◆ TASK PROMPT
Your output should be the exact lines from the start of the data through the line containing "Africa | 107 |", with no pictures.

[Excerpts from a dataset]
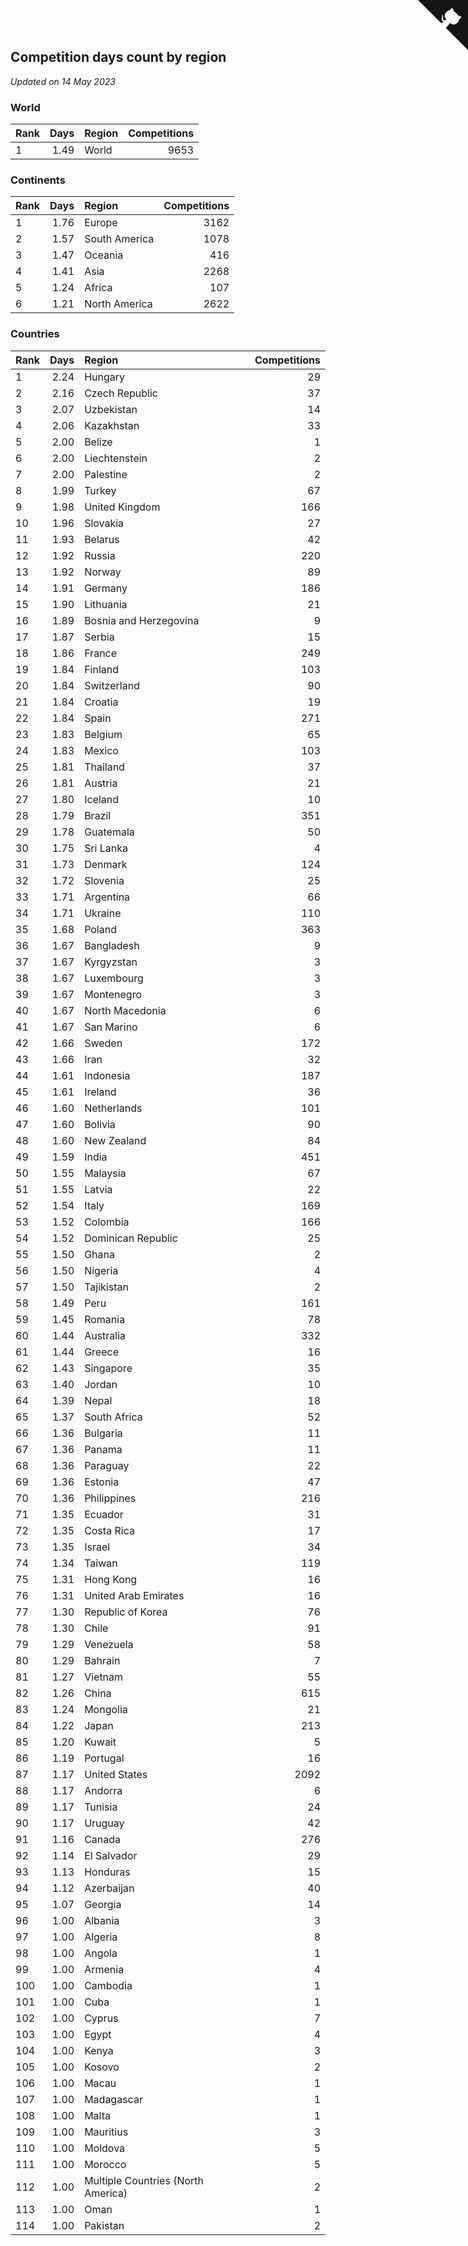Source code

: ## Competition days count by region

*Updated on 14 May 2023*


### World

| Rank | Days | Region | Competitions |
| :--- | ---: | :--- | ---: |
| 1 | 1.49 | World | 9653 |

### Continents

| Rank | Days | Region | Competitions |
| :--- | ---: | :--- | ---: |
| 1 | 1.76 | Europe | 3162 |
| 2 | 1.57 | South America | 1078 |
| 3 | 1.47 | Oceania | 416 |
| 4 | 1.41 | Asia | 2268 |
| 5 | 1.24 | Africa | 107 |
| 6 | 1.21 | North America | 2622 |

### Countries

| Rank | Days | Region | Competitions |
| :--- | ---: | :--- | ---: |
| 1 | 2.24 | Hungary | 29 |
| 2 | 2.16 | Czech Republic | 37 |
| 3 | 2.07 | Uzbekistan | 14 |
| 4 | 2.06 | Kazakhstan | 33 |
| 5 | 2.00 | Belize | 1 |
| 6 | 2.00 | Liechtenstein | 2 |
| 7 | 2.00 | Palestine | 2 |
| 8 | 1.99 | Turkey | 67 |
| 9 | 1.98 | United Kingdom | 166 |
| 10 | 1.96 | Slovakia | 27 |
| 11 | 1.93 | Belarus | 42 |
| 12 | 1.92 | Russia | 220 |
| 13 | 1.92 | Norway | 89 |
| 14 | 1.91 | Germany | 186 |
| 15 | 1.90 | Lithuania | 21 |
| 16 | 1.89 | Bosnia and Herzegovina | 9 |
| 17 | 1.87 | Serbia | 15 |
| 18 | 1.86 | France | 249 |
| 19 | 1.84 | Finland | 103 |
| 20 | 1.84 | Switzerland | 90 |
| 21 | 1.84 | Croatia | 19 |
| 22 | 1.84 | Spain | 271 |
| 23 | 1.83 | Belgium | 65 |
| 24 | 1.83 | Mexico | 103 |
| 25 | 1.81 | Thailand | 37 |
| 26 | 1.81 | Austria | 21 |
| 27 | 1.80 | Iceland | 10 |
| 28 | 1.79 | Brazil | 351 |
| 29 | 1.78 | Guatemala | 50 |
| 30 | 1.75 | Sri Lanka | 4 |
| 31 | 1.73 | Denmark | 124 |
| 32 | 1.72 | Slovenia | 25 |
| 33 | 1.71 | Argentina | 66 |
| 34 | 1.71 | Ukraine | 110 |
| 35 | 1.68 | Poland | 363 |
| 36 | 1.67 | Bangladesh | 9 |
| 37 | 1.67 | Kyrgyzstan | 3 |
| 38 | 1.67 | Luxembourg | 3 |
| 39 | 1.67 | Montenegro | 3 |
| 40 | 1.67 | North Macedonia | 6 |
| 41 | 1.67 | San Marino | 6 |
| 42 | 1.66 | Sweden | 172 |
| 43 | 1.66 | Iran | 32 |
| 44 | 1.61 | Indonesia | 187 |
| 45 | 1.61 | Ireland | 36 |
| 46 | 1.60 | Netherlands | 101 |
| 47 | 1.60 | Bolivia | 90 |
| 48 | 1.60 | New Zealand | 84 |
| 49 | 1.59 | India | 451 |
| 50 | 1.55 | Malaysia | 67 |
| 51 | 1.55 | Latvia | 22 |
| 52 | 1.54 | Italy | 169 |
| 53 | 1.52 | Colombia | 166 |
| 54 | 1.52 | Dominican Republic | 25 |
| 55 | 1.50 | Ghana | 2 |
| 56 | 1.50 | Nigeria | 4 |
| 57 | 1.50 | Tajikistan | 2 |
| 58 | 1.49 | Peru | 161 |
| 59 | 1.45 | Romania | 78 |
| 60 | 1.44 | Australia | 332 |
| 61 | 1.44 | Greece | 16 |
| 62 | 1.43 | Singapore | 35 |
| 63 | 1.40 | Jordan | 10 |
| 64 | 1.39 | Nepal | 18 |
| 65 | 1.37 | South Africa | 52 |
| 66 | 1.36 | Bulgaria | 11 |
| 67 | 1.36 | Panama | 11 |
| 68 | 1.36 | Paraguay | 22 |
| 69 | 1.36 | Estonia | 47 |
| 70 | 1.36 | Philippines | 216 |
| 71 | 1.35 | Ecuador | 31 |
| 72 | 1.35 | Costa Rica | 17 |
| 73 | 1.35 | Israel | 34 |
| 74 | 1.34 | Taiwan | 119 |
| 75 | 1.31 | Hong Kong | 16 |
| 76 | 1.31 | United Arab Emirates | 16 |
| 77 | 1.30 | Republic of Korea | 76 |
| 78 | 1.30 | Chile | 91 |
| 79 | 1.29 | Venezuela | 58 |
| 80 | 1.29 | Bahrain | 7 |
| 81 | 1.27 | Vietnam | 55 |
| 82 | 1.26 | China | 615 |
| 83 | 1.24 | Mongolia | 21 |
| 84 | 1.22 | Japan | 213 |
| 85 | 1.20 | Kuwait | 5 |
| 86 | 1.19 | Portugal | 16 |
| 87 | 1.17 | United States | 2092 |
| 88 | 1.17 | Andorra | 6 |
| 89 | 1.17 | Tunisia | 24 |
| 90 | 1.17 | Uruguay | 42 |
| 91 | 1.16 | Canada | 276 |
| 92 | 1.14 | El Salvador | 29 |
| 93 | 1.13 | Honduras | 15 |
| 94 | 1.12 | Azerbaijan | 40 |
| 95 | 1.07 | Georgia | 14 |
| 96 | 1.00 | Albania | 3 |
| 97 | 1.00 | Algeria | 8 |
| 98 | 1.00 | Angola | 1 |
| 99 | 1.00 | Armenia | 4 |
| 100 | 1.00 | Cambodia | 1 |
| 101 | 1.00 | Cuba | 1 |
| 102 | 1.00 | Cyprus | 7 |
| 103 | 1.00 | Egypt | 4 |
| 104 | 1.00 | Kenya | 3 |
| 105 | 1.00 | Kosovo | 2 |
| 106 | 1.00 | Macau | 1 |
| 107 | 1.00 | Madagascar | 1 |
| 108 | 1.00 | Malta | 1 |
| 109 | 1.00 | Mauritius | 3 |
| 110 | 1.00 | Moldova | 5 |
| 111 | 1.00 | Morocco | 5 |
| 112 | 1.00 | Multiple Countries (North America) | 2 |
| 113 | 1.00 | Oman | 1 |
| 114 | 1.00 | Pakistan | 2 |


<a href="https://github.com/JustinTimeCuber/wca_statistics" class="github-corner" aria-label="View source on Github"><svg width="80" height="80" viewBox="0 0 250 250" style="fill:#151513; color:#fff; position: absolute; top: 0; border: 0; right: 0;" aria-hidden="true"><path d="M0,0 L115,115 L130,115 L142,142 L250,250 L250,0 Z"></path><path d="M128.3,109.0 C113.8,99.7 119.0,89.6 119.0,89.6 C122.0,82.7 120.5,78.6 120.5,78.6 C119.2,72.0 123.4,76.3 123.4,76.3 C127.3,80.9 125.5,87.3 125.5,87.3 C122.9,97.6 130.6,101.9 134.4,103.2" fill="currentColor" style="transform-origin: 130px 106px;" class="octo-arm"></path><path d="M115.0,115.0 C114.9,115.1 118.7,116.5 119.8,115.4 L133.7,101.6 C136.9,99.2 139.9,98.4 142.2,98.6 C133.8,88.0 127.5,74.4 143.8,58.0 C148.5,53.4 154.0,51.2 159.7,51.0 C160.3,49.4 163.2,43.6 171.4,40.1 C171.4,40.1 176.1,42.5 178.8,56.2 C183.1,58.6 187.2,61.8 190.9,65.4 C194.5,69.0 197.7,73.2 200.1,77.6 C213.8,80.2 216.3,84.9 216.3,84.9 C212.7,93.1 206.9,96.0 205.4,96.6 C205.1,102.4 203.0,107.8 198.3,112.5 C181.9,128.9 168.3,122.5 157.7,114.1 C157.9,116.9 156.7,120.9 152.7,124.9 L141.0,136.5 C139.8,137.7 141.6,141.9 141.8,141.8 Z" fill="currentColor" class="octo-body"></path></svg></a><style>.github-corner:hover .octo-arm{animation:octocat-wave 560ms ease-in-out}@keyframes octocat-wave{0%,100%{transform:rotate(0)}20%,60%{transform:rotate(-25deg)}40%,80%{transform:rotate(10deg)}}@media (max-width:500px){.github-corner:hover .octo-arm{animation:none}.github-corner .octo-arm{animation:octocat-wave 560ms ease-in-out}}</style>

◆ COMPLETED EXERCISE
Source code

: ## Competition days count by region

*Updated on 14 May 2023*


### World

| Rank | Days | Region | Competitions |
| :--- | ---: | :--- | ---: |
| 1 | 1.49 | World | 9653 |

### Continents

| Rank | Days | Region | Competitions |
| :--- | ---: | :--- | ---: |
| 1 | 1.76 | Europe | 3162 |
| 2 | 1.57 | South America | 1078 |
| 3 | 1.47 | Oceania | 416 |
| 4 | 1.41 | Asia | 2268 |
| 5 | 1.24 | Africa | 107 |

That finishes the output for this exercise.